- Work to complete:
Print exactly those lines that run from the beginning of the data to the line bearing "### Research Objectives", inclusive.

+-------+

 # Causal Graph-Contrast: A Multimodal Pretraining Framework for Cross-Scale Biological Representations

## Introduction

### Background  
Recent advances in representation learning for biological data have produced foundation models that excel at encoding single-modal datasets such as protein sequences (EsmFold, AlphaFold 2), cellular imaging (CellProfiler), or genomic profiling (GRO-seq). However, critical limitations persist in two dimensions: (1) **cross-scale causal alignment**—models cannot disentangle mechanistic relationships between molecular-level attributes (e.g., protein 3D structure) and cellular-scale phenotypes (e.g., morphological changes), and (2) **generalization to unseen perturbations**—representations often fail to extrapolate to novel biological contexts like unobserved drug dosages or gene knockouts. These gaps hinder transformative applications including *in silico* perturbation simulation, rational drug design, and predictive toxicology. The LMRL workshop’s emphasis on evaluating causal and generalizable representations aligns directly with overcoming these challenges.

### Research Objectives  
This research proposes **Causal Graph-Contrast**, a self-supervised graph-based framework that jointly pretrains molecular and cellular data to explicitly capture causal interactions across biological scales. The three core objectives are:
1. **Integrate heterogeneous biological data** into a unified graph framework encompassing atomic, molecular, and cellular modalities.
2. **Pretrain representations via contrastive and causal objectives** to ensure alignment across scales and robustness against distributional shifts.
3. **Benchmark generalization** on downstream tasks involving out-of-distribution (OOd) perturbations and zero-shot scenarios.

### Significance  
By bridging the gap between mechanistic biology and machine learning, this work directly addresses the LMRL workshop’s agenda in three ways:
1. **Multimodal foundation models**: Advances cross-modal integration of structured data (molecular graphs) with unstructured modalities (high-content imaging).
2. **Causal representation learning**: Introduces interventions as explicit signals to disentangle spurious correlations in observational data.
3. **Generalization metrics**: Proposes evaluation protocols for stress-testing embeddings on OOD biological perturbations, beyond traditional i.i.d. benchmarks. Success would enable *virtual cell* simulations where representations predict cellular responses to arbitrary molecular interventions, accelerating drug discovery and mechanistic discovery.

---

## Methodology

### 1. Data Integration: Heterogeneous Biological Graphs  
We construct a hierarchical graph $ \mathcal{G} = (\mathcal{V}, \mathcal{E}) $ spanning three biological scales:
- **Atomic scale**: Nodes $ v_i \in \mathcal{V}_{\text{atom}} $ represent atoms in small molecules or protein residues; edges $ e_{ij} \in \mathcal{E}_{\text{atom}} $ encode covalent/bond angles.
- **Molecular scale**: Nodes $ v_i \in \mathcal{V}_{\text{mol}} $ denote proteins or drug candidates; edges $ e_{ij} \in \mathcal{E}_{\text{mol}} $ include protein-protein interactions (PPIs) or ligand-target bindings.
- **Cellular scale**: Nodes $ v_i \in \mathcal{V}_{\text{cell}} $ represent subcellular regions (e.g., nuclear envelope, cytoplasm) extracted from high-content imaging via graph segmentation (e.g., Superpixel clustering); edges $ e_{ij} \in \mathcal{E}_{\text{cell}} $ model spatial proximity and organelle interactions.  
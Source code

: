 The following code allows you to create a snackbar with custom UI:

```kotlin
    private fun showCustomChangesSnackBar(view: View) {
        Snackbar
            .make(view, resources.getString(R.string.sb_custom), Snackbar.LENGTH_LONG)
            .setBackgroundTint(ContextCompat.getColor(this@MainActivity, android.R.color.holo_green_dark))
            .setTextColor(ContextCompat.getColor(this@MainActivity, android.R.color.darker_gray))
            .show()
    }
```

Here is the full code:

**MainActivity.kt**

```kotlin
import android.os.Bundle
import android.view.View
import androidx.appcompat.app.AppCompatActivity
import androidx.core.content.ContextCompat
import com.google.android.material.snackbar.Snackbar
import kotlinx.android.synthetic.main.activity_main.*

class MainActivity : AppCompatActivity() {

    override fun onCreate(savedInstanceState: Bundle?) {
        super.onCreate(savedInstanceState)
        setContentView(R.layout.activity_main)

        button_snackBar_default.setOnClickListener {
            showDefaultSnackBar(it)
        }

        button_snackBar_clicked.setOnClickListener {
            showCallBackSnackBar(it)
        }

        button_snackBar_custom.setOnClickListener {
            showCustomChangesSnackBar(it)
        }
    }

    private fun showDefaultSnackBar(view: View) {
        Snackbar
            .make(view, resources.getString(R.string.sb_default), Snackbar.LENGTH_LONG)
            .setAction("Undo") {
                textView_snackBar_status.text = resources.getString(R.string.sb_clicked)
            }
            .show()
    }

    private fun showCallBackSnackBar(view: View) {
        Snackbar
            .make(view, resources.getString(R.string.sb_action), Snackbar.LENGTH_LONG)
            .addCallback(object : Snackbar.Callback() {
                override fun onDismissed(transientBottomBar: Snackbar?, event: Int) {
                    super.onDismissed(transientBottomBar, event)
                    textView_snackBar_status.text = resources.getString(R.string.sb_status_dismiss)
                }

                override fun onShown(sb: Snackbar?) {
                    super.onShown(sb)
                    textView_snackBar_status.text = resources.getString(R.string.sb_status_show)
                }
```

+-------+

- Exercise result:
 # Causal Graph-Contrast: A Multimodal Pretraining Framework for Cross-Scale Biological Representations

## Introduction

### Background  
Recent advances in representation learning for biological data have produced foundation models that excel at encoding single-modal datasets such as protein sequences (EsmFold, AlphaFold 2), cellular imaging (CellProfiler), or genomic profiling (GRO-seq). However, critical limitations persist in two dimensions: (1) **cross-scale causal alignment**—models cannot disentangle mechanistic relationships between molecular-level attributes (e.g., protein 3D structure) and cellular-scale phenotypes (e.g., morphological changes), and (2) **generalization to unseen perturbations**—representations often fail to extrapolate to novel biological contexts like unobserved drug dosages or gene knockouts. These gaps hinder transformative applications including *in silico* perturbation simulation, rational drug design, and predictive toxicology. The LMRL workshop’s emphasis on evaluating causal and generalizable representations aligns directly with overcoming these challenges.

### Research Objectives  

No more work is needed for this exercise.